Where they attend, they’d look to get pictures, they’d work to be paid a sum for their attendance. They are poor souls, young in age, but old in the game of desperation. They have dreams, little dreams: they just want some money to live. They believe everyone wants
same, that everyone just wants some money to live.
They choose a side and defend same with all their might. They defend the indefensible and damn your rationality. They raise some storm and manage to get a few Twitter followers –
say some 4000 followers.They suddenly assume they have the world covered. They tweet and assume the world hears because they get some 20 retweets from within the circle that houses men and women of dishonour.
Their voices find amplification in the loud bigotry of fellow soldiers in the advancement of all that is evil. They live on purpose,
existing solely to rain curses and abuses on those who refuse to worship the men they worship. They curse those who refuse to dance
on the laps of the women whose corrupt milk
they desire.
One moment they are out with you protesting injustice, the next moment they are on queues meant for those who are ready to sell their souls to sing and wail about the coming messiah of Nigerian extraction, whose reign we endure even now, and whose reign they insist we must live through a few more years.
They have dreams, dreams as the size of their minds, little dreams as the size of their self- worth.
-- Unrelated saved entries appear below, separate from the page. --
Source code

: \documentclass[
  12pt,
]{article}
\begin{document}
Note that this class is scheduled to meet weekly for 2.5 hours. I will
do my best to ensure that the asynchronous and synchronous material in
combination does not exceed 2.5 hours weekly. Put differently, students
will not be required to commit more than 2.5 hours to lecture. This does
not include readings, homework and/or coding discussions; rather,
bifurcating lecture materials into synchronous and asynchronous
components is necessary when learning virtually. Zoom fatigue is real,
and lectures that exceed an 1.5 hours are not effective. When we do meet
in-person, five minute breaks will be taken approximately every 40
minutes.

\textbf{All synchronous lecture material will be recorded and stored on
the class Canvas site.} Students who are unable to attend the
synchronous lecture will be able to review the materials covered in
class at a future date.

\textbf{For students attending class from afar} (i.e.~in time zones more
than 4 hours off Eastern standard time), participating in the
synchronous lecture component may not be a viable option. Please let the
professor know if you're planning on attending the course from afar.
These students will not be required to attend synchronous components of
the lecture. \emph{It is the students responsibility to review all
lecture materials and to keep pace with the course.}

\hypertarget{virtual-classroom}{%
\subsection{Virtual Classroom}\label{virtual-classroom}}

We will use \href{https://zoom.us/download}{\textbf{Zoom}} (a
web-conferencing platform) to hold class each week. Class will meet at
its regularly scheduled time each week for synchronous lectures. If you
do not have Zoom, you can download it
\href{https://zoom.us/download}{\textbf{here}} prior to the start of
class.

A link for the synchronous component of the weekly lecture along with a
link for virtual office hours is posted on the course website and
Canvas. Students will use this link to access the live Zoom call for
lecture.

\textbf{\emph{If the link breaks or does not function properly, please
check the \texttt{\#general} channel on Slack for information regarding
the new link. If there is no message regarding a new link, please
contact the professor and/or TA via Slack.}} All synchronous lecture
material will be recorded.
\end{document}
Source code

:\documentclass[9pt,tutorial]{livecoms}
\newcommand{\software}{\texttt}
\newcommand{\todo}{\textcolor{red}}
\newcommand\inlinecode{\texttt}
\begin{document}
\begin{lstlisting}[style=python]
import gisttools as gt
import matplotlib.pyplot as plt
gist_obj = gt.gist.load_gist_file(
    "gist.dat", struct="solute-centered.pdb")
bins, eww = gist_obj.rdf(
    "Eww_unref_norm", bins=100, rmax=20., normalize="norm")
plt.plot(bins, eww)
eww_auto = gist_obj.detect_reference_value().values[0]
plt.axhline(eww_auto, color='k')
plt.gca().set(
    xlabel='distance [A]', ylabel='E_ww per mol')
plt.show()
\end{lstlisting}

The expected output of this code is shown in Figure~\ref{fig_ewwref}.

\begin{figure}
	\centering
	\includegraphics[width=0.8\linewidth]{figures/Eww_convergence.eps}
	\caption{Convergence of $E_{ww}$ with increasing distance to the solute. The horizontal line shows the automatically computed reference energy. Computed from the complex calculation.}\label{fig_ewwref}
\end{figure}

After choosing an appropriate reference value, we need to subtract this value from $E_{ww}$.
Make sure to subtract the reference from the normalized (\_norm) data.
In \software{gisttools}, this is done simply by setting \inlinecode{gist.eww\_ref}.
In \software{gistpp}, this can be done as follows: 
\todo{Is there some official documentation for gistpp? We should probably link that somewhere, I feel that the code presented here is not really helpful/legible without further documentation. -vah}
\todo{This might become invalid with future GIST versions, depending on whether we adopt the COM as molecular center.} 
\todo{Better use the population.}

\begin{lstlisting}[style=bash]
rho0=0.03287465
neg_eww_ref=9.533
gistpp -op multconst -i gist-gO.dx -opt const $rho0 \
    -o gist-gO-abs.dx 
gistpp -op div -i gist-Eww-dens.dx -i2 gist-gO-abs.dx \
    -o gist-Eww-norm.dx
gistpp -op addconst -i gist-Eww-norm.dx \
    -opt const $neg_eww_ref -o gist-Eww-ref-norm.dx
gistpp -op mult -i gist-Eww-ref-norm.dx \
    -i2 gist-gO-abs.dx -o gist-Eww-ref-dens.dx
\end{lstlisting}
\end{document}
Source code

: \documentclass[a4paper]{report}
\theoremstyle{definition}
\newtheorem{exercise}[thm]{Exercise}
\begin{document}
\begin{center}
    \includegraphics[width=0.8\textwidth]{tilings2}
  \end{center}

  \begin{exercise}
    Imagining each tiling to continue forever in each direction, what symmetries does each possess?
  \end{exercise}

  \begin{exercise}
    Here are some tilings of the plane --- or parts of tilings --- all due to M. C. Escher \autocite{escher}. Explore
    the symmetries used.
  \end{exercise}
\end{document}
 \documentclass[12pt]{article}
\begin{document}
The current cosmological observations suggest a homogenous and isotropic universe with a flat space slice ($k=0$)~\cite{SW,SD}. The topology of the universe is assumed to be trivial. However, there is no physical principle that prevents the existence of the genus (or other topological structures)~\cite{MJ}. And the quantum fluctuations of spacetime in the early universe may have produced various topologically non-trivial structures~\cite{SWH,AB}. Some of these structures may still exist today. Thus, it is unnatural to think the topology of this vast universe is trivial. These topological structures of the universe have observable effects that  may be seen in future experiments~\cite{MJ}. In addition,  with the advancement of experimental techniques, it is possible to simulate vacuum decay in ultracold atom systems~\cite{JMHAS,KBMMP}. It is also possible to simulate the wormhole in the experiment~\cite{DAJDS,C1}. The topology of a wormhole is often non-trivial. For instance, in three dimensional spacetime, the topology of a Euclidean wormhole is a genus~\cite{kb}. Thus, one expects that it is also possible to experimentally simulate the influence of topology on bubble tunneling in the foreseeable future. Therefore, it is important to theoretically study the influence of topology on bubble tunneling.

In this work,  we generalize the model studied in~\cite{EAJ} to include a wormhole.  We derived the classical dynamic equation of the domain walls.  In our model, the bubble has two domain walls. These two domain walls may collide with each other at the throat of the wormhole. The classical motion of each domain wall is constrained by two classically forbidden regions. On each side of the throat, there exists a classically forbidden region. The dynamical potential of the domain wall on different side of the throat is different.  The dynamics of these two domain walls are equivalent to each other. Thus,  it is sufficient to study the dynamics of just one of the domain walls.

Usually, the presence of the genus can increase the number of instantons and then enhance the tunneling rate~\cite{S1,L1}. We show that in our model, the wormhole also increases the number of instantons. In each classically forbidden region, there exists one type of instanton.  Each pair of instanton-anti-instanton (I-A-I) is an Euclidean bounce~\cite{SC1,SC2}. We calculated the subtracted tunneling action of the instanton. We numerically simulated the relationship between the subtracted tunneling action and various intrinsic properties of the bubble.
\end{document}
They are comfortable in their dishonourable skin, their body a cluster of desperate young people with nothing to offer but the insistence of sycophancy and the attention-grabbing hue of hypocrisy. Anything would do, they just need something for today.
They want all to be just like them. So they wake every morning accusing all of who they are.
In their minds, a lady of repute can sell her soul for a plate of porridge because they had their own bodies, souls and little minds deposited at the bank for nonentities and only had one plate of porridge as proof of
allegiance. They will scream “oh! You met with that rich man! You got paid N50,000.” They are right, if they had a chance to meet with power, they’d scramble for the crumbs around power, the many left over Naira notes servants of the house forget to pick up from their
masters.
They want to be like you, to spend some hours hanging in the skies, seeing cities of places even their dreams never took them to. They
imagine how you could have reached such heights, then the lid on their minds keep their thoughts well below the bar of common sense – it could only have been because you collect several plates of porridge from the men whose backsides they run their tongues through.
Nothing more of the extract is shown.